High-resolution triplet network with dynamic multiscale feature for change detection on satellite images

Change detection in remote sensing images aims to accurately determine any significant land surface changes based on acquired multi-temporal image data, being a pivotal task of remote sensing image processing. Over the past few years, owing to its powerful learning and expression ability, deep learning has been widely applied in the general field of image processing and has demonstrated remarkable potentials in performing change detection in images. However, a majority of the existing deep learning-based change detection mechanisms are modified from single-image semantic segmentation algorithms, without considering the temporal information contained within the images, thereby not always appropriate for real-world change detection.
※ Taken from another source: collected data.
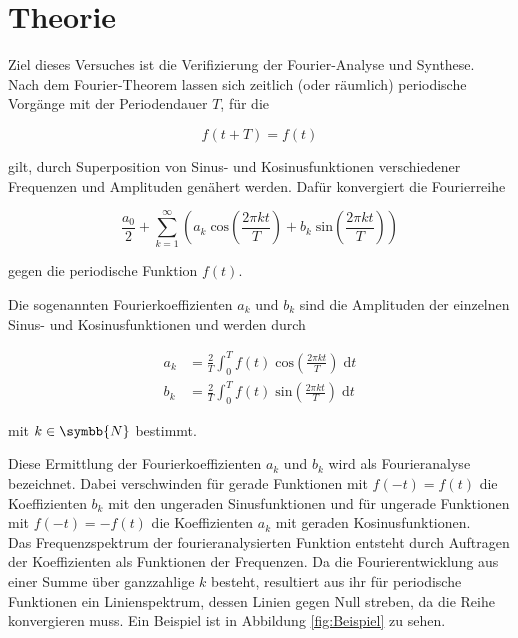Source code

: \section{Theorie}
\label{sec:Theorie}

Ziel dieses Versuches ist die Verifizierung der Fourier-Analyse und Synthese. \\

Nach dem Fourier-Theorem lassen sich zeitlich (oder räumlich) periodische Vorgänge mit der Periodendauer
$T$, für die

\begin{equation}
    f(t + T) = f(t) 
\end{equation}

gilt, durch Superposition von Sinus- und Kosinusfunktionen verschiedener Frequenzen und Amplituden genähert werden.
Dafür konvergiert die Fourierreihe

\begin{equation}
    \label{eqn:Entwicklung}
    \frac{a_0}{2} + \sum^\infty_{k = 1} \left(a_k \;  \text{cos}\left(\frac{2 \pi k t}{T} \right) + b_k \; \text{sin}
    \left(\frac{2 \pi k t}{T} \right) \right)
\end{equation}

gegen die periodische Funktion $f(t)$.   

Die sogenannten Fourierkoeffizienten $a_k$ und $b_k$ sind die Amplituden der einzelnen Sinus- und Kosinusfunktionen 
 und werden durch 

\begin{align}
    \label{eqn:Koeff}
    a_k &= \frac{2}{T} \int_0^T f(t) \; \text{cos}\left(\frac{2 \pi k t}{T} \right) \; \text{d}t \\
    b_k &= \frac{2}{T} \int_0^T f(t) \; \text{sin}\left(\frac{2 \pi k t}{T} \right) \; \text{d}t
\end{align}

mit $k \in \symbb{N}$ bestimmt. 

Diese Ermittlung der Fourierkoeffizienten $a_k$ und $b_k$ wird als Fourieranalyse bezeichnet.
Dabei verschwinden für gerade Funktionen mit $f(-t) = f(t)$ die Koeffizienten $b_k$ mit den ungeraden Sinusfunktionen und für
ungerade Funktionen mit $f(-t) = -f(t)$ die Koeffizienten $a_k$ mit geraden Kosinusfunktionen. \\

Das Frequenzspektrum der fourieranalysierten Funktion entsteht durch Auftragen der Koeffizienten als Funktionen der Frequenzen.
Da die Fourierentwicklung aus einer Summe über ganzzahlige $k$ besteht, resultiert aus ihr für periodische Funktionen ein Linienspektrum, dessen
Linien gegen Null streben, da die Reihe konvergieren muss. Ein Beispiel ist in 
Abbildung \ref{fig:Beispiel} zu sehen.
This paper proposes a High-Resolution Triplet Network (HRTNet) framework, including a dynamic inception module, to tackle such shortcomings in change detection. First, a novel triplet input network is introduced, which is capable of learning bi-temporal image features, extracting the temporal information reflecting the difference between images over time. Then, a network is employed to extract high-resolution image features, ensuring the learned features preserving high-resolution characteristics with minimal reduction of information. The paper also proposes a novel dynamic inception module, which helps improve the feature expression ability of HRTNet, enriching the multi-scale information of the features extracted. Finally, the distances between feature pairs are measured to generate a high-precision change map. The effectiveness and robustness of HRTNet are verified on three popular high-resolution remote sensing image datasets. Systematic experimental results show that the proposed approach outperforms state-of-the-art change detection methods.

Automated summary

This paper proposes a High-Resolution Triplet Network (HRTNet) framework to address the issue of temporal information missing in deep learning-based change detection in remote sensing images. By introducing a novel triplet input network and dynamic inception module, the effectiveness and robustness of change detection are successfully improved.